What you should do >>
Print, word for word, the opening line of the data below and every line after it through the line that contains "message by Id", but not the pictures.

Recorded data >>

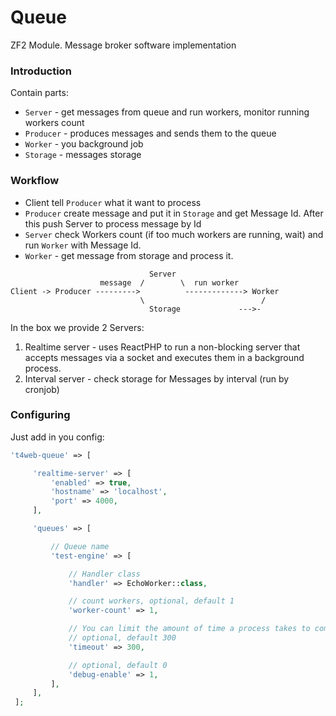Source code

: # Queue
ZF2 Module. Message broker software implementation

### Introduction

Contain parts:
- `Server` - get messages from queue and run workers, monitor running workers count
- `Producer` - produces messages and sends them to the queue
- `Worker` - you background job
- `Storage` - messages storage

### Workflow

- Client tell `Producer` what it want to process
- `Producer` create message and put it in `Storage` and get Message Id. After this push Server to process message by Id
- `Server` check Workers count (if too much workers are running, wait) and run `Worker` with Message Id.
- `Worker` - get message from storage and process it.

```
                               Server
                    message  /        \  run worker
Client -> Producer --------->          -------------> Worker
                             \                          /
                               Storage             --->-
```

In the box we provide 2 Servers:

1. Realtime server - uses ReactPHP to run a non-blocking server that accepts messages via a socket and executes them in a background process.
2. Interval server - check storage for Messages by interval (run by cronjob)

### Configuring

Just add in you config:

```php
't4web-queue' => [

     'realtime-server' => [
         'enabled' => true,
         'hostname' => 'localhost',
         'port' => 4000,
     ],

     'queues' => [

         // Queue name
         'test-engine' => [

             // Handler class
             'handler' => EchoWorker::class,

             // count workers, optional, default 1
             'worker-count' => 1,

             // You can limit the amount of time a process takes to complete by setting a timeout (in seconds)
             // optional, default 300
             'timeout' => 300,

             // optional, default 0
             'debug-enable' => 1,
         ],
     ],
 ];
```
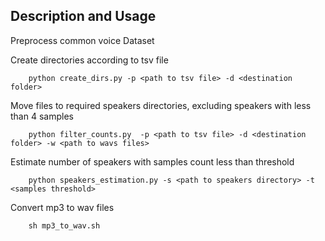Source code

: ## Description and Usage
Preprocess common voice Dataset

Create directories according to tsv file
```
    python create_dirs.py -p <path to tsv file> -d <destination folder> 
```
Move files to required speakers directories, excluding speakers with less than 4 samples
```
    python filter_counts.py  -p <path to tsv file> -d <destination folder> -w <path to wavs files>
```
Estimate number of speakers with samples count less than threshold
```
    python speakers_estimation.py -s <path to speakers directory> -t <samples threshold>
```
Convert mp3 to wav files
```
    sh mp3_to_wav.sh
```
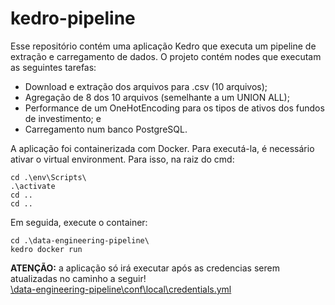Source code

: # kedro-pipeline

Esse repositório contém uma aplicação Kedro que executa um pipeline de extração e carregamento de dados. O projeto contém nodes que executam as seguintes tarefas:

- Download e extração dos arquivos para .csv (10 arquivos);
- Agregação de 8 dos 10 arquivos (semelhante a um UNION ALL);
- Performance de um OneHotEncoding para os tipos de ativos dos fundos de investimento; e
- Carregamento num banco PostgreSQL.

A aplicação foi containerizada com Docker. Para executá-la, é necessário ativar o virtual environment. Para isso, na raiz do cmd:

```
cd .\env\Scripts\
.\activate
cd ..
cd ..
```

Em seguida, execute o container:

```
cd .\data-engineering-pipeline\
kedro docker run
```

**ATENÇÃO:** a aplicação só irá executar após as credencias serem atualizadas no caminho a seguir!  
[\data-engineering-pipeline\conf\local\credentials.yml](https://github.com/ocamposfaria/kedro-pipeline/tree/main/data-engineering-pipeline/conf/local)
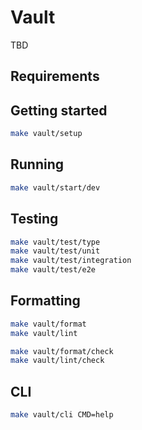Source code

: # Vault

TBD

## Requirements

## Getting started

```bash
make vault/setup
```

## Running

```bash
make vault/start/dev
```

## Testing

```bash
make vault/test/type
make vault/test/unit
make vault/test/integration
make vault/test/e2e
```

## Formatting

```bash
make vault/format
make vault/lint

make vault/format/check
make vault/lint/check
```

## CLI

```bash
make vault/cli CMD=help
```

Solution for this task >>
Source code

: # Queue
ZF2 Module. Message broker software implementation

### Introduction

Contain parts:
- `Server` - get messages from queue and run workers, monitor running workers count
- `Producer` - produces messages and sends them to the queue
- `Worker` - you background job
- `Storage` - messages storage

### Workflow

- Client tell `Producer` what it want to process
- `Producer` create message and put it in `Storage` and get Message Id. After this push Server to process message by Id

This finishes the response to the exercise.